Robert Lavin

Robert Lavin was born in New York City. His education included Townsend Harris, a prep school in New York followed by college at City College of New York. He also attended the National Academy of Art, where he studied as a painter. Studying the social realists of the 1930’s, Lavin, a former Marine pilot, portrayed steelworkers, roughnecks and trainmen. Lavin often painted his “proletarian ballets”- as one critic called them – to illustrate magazine advertisements.

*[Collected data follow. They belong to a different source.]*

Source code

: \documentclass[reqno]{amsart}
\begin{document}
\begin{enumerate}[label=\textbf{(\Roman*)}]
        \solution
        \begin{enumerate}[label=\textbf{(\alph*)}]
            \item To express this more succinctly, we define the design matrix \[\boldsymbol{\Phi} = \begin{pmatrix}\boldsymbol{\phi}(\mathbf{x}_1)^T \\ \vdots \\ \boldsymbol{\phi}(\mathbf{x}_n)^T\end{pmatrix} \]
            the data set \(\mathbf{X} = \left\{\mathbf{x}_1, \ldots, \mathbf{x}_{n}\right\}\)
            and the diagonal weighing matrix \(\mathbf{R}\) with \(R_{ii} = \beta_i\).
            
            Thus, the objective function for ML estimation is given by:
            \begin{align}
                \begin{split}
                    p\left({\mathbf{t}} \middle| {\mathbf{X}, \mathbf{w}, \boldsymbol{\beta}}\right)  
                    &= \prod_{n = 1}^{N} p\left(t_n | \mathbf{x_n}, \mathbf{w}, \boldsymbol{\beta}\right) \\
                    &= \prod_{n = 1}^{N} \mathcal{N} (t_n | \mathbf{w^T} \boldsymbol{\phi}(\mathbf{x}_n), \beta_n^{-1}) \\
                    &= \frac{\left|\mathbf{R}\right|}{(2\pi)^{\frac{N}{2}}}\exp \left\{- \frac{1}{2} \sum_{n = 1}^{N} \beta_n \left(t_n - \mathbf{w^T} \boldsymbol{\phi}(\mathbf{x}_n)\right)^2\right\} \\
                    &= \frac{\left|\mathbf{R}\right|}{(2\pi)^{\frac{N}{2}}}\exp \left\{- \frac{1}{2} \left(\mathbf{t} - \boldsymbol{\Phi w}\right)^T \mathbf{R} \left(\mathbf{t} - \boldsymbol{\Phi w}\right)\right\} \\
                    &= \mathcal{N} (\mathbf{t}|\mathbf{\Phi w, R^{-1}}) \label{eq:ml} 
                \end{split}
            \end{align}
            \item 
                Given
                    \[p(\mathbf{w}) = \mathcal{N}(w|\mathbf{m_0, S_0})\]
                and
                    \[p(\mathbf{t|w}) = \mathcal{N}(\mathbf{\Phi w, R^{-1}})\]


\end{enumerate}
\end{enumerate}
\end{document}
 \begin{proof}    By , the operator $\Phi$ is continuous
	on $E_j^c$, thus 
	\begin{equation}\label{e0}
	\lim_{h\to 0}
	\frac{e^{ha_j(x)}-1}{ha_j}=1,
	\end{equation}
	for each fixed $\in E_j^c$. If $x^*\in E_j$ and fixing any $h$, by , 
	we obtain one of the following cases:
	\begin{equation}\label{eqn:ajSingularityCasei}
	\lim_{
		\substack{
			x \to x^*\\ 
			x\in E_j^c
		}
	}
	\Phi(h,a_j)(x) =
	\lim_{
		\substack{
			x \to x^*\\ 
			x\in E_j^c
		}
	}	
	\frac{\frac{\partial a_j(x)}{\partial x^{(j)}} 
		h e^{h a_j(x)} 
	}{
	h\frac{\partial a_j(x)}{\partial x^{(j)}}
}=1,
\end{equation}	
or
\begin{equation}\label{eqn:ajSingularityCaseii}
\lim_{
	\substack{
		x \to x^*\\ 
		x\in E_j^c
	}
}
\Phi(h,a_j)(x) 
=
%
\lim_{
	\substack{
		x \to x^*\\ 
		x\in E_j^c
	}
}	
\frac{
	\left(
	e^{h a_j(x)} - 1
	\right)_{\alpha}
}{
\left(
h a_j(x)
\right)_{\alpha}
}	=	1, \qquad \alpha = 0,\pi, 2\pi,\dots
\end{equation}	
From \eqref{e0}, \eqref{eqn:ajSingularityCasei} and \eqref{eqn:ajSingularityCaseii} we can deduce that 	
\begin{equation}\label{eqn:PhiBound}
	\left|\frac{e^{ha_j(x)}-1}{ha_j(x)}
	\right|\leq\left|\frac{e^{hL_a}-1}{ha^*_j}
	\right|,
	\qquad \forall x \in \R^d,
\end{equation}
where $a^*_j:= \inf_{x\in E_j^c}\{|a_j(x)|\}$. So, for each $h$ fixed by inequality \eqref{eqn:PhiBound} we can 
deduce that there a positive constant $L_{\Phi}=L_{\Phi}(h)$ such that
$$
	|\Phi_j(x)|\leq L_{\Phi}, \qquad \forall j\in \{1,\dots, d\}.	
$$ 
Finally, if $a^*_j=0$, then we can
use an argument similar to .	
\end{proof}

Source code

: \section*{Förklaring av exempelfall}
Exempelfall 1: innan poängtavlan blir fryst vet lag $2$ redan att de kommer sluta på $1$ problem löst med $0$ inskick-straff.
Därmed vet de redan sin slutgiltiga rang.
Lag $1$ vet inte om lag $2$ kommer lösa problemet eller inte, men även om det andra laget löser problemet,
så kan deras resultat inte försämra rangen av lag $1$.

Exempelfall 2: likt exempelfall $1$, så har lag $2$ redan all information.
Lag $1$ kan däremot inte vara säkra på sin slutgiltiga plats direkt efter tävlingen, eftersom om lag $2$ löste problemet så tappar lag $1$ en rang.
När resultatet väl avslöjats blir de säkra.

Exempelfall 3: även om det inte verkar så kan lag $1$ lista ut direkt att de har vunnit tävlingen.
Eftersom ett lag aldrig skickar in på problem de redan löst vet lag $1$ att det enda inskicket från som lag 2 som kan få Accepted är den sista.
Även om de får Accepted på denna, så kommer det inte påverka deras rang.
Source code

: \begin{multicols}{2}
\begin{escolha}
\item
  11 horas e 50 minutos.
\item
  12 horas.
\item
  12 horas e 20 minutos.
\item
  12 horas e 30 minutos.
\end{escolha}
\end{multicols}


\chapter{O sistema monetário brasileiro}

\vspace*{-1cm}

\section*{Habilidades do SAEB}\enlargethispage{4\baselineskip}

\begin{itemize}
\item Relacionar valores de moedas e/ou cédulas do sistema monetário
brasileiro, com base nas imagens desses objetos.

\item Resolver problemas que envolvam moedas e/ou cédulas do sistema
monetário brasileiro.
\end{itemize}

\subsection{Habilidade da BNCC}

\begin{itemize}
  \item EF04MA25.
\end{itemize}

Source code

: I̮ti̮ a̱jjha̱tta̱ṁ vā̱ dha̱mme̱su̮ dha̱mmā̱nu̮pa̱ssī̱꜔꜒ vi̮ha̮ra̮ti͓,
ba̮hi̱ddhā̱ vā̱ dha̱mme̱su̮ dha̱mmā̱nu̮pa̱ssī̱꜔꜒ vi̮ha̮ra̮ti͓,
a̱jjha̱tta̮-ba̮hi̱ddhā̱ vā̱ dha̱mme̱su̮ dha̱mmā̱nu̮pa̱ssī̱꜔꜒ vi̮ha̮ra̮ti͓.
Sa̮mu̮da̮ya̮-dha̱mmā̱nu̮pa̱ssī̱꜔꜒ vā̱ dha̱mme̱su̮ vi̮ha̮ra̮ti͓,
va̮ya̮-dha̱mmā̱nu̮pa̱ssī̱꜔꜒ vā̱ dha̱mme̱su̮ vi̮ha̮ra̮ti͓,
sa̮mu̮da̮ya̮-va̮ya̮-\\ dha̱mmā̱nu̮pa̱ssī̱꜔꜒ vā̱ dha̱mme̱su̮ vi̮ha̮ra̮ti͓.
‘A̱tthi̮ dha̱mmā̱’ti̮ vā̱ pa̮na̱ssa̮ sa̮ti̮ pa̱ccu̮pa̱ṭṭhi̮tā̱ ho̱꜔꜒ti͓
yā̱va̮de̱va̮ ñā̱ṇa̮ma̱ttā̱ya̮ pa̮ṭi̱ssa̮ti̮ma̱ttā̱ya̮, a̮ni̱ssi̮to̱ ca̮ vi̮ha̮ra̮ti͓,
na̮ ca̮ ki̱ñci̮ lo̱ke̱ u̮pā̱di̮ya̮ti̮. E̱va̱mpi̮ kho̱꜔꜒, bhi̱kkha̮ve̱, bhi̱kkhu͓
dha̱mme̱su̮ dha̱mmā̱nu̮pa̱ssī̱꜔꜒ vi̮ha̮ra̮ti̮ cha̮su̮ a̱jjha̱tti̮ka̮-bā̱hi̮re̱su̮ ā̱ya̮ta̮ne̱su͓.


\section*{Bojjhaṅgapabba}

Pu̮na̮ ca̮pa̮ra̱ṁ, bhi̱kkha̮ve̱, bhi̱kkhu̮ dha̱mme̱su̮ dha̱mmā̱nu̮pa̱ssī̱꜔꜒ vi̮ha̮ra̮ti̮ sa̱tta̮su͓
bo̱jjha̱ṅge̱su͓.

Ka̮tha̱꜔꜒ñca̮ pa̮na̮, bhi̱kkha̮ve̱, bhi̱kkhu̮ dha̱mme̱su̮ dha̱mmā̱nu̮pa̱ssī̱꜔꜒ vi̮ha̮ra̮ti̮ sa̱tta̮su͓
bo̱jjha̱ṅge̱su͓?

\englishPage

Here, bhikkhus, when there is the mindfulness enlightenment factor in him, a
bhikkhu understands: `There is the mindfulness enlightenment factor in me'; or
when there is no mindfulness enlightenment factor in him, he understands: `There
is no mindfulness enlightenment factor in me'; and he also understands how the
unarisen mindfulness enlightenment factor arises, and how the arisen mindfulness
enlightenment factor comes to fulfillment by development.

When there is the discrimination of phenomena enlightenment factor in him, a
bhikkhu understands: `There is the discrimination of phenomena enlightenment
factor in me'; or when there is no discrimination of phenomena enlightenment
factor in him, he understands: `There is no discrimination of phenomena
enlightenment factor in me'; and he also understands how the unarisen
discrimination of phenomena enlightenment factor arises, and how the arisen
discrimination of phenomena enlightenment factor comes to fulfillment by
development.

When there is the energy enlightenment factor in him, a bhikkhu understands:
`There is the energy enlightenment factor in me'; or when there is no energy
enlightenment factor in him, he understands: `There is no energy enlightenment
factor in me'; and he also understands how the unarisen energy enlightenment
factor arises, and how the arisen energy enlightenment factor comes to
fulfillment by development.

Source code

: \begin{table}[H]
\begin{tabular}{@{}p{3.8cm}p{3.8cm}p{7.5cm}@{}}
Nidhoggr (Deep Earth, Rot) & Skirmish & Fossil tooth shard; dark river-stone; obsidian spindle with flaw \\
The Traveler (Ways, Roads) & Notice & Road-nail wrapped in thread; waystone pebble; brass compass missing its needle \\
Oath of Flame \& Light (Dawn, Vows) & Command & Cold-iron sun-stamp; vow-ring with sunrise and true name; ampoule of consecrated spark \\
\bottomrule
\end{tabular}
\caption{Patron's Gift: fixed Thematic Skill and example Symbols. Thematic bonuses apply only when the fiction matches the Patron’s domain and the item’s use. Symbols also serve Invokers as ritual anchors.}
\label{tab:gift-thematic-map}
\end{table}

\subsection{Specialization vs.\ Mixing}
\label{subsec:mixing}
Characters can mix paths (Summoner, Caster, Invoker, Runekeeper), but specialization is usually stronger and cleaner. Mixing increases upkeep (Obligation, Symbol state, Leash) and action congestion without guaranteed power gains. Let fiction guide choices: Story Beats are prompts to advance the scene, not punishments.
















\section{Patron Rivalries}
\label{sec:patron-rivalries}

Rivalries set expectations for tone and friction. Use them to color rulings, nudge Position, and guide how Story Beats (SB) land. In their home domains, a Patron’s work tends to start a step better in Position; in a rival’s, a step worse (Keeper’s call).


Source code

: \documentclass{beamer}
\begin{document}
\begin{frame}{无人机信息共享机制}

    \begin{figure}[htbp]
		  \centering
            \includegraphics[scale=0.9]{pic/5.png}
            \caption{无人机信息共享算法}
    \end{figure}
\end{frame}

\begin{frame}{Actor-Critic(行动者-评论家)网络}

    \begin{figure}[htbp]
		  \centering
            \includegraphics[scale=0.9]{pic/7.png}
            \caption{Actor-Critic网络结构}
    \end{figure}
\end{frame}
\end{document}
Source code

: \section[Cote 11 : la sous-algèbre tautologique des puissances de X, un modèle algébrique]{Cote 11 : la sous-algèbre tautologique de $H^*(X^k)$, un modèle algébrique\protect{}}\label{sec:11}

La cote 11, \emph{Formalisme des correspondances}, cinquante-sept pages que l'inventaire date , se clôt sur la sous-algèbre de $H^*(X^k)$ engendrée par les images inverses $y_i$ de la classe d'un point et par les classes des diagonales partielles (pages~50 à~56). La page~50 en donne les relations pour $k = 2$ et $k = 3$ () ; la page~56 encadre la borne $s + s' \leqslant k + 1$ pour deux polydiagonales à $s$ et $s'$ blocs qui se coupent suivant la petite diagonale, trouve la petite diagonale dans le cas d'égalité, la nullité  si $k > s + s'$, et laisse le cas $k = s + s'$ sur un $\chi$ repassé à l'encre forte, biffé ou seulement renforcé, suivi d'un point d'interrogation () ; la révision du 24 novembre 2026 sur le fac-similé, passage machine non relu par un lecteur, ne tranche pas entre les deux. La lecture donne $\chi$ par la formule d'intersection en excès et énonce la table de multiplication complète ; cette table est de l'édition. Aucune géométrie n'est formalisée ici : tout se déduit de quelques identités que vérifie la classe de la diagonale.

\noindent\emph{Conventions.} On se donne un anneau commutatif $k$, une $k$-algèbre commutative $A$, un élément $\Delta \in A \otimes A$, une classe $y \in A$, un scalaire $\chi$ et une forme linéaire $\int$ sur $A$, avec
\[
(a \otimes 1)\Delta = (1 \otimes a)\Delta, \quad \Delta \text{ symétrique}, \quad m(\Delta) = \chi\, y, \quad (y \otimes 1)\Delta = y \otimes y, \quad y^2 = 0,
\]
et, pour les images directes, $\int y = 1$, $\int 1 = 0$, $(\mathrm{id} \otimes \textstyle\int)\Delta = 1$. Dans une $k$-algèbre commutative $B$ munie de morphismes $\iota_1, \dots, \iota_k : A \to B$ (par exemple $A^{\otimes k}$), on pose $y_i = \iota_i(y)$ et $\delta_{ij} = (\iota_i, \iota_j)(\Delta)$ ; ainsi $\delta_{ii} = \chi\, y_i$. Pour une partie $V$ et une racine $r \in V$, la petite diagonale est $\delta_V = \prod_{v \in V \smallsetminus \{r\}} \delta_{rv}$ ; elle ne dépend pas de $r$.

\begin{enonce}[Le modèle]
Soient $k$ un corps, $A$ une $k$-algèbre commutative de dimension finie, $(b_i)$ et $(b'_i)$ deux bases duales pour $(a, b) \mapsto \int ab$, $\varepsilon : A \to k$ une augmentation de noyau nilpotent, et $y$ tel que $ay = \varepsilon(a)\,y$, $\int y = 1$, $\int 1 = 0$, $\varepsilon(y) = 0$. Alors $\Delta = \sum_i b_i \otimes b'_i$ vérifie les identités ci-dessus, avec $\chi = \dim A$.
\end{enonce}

The Smithsonian Institution and other museums collected Lavin’s original paintings, which portrayed the laboring subjects with dignity and integrity. Lavin also illustrated stock certificates and books. Paper Money magazine praised him as “one of the greatest vignette artists of the 20th century.” In addition to this, Lavin was for a number of years an Associate Professor of Art at City College of New York, a position he left in the mid ‘60’s in order to devote himself full time to his painting. His commissions took him around the world, from the North Sea to the coast of Africa, from the slopes of Alaska to the Sea of Japan. As part of a series for Gulf Oil, he painted the royal family of England for the opening of a new refinery in Wales. Another portrait of one of the early Americanastronauts, appeared on the cover of Time Magazine. Other major commissions during these years included Readers Digest books, Life magazine and Fortune magazine.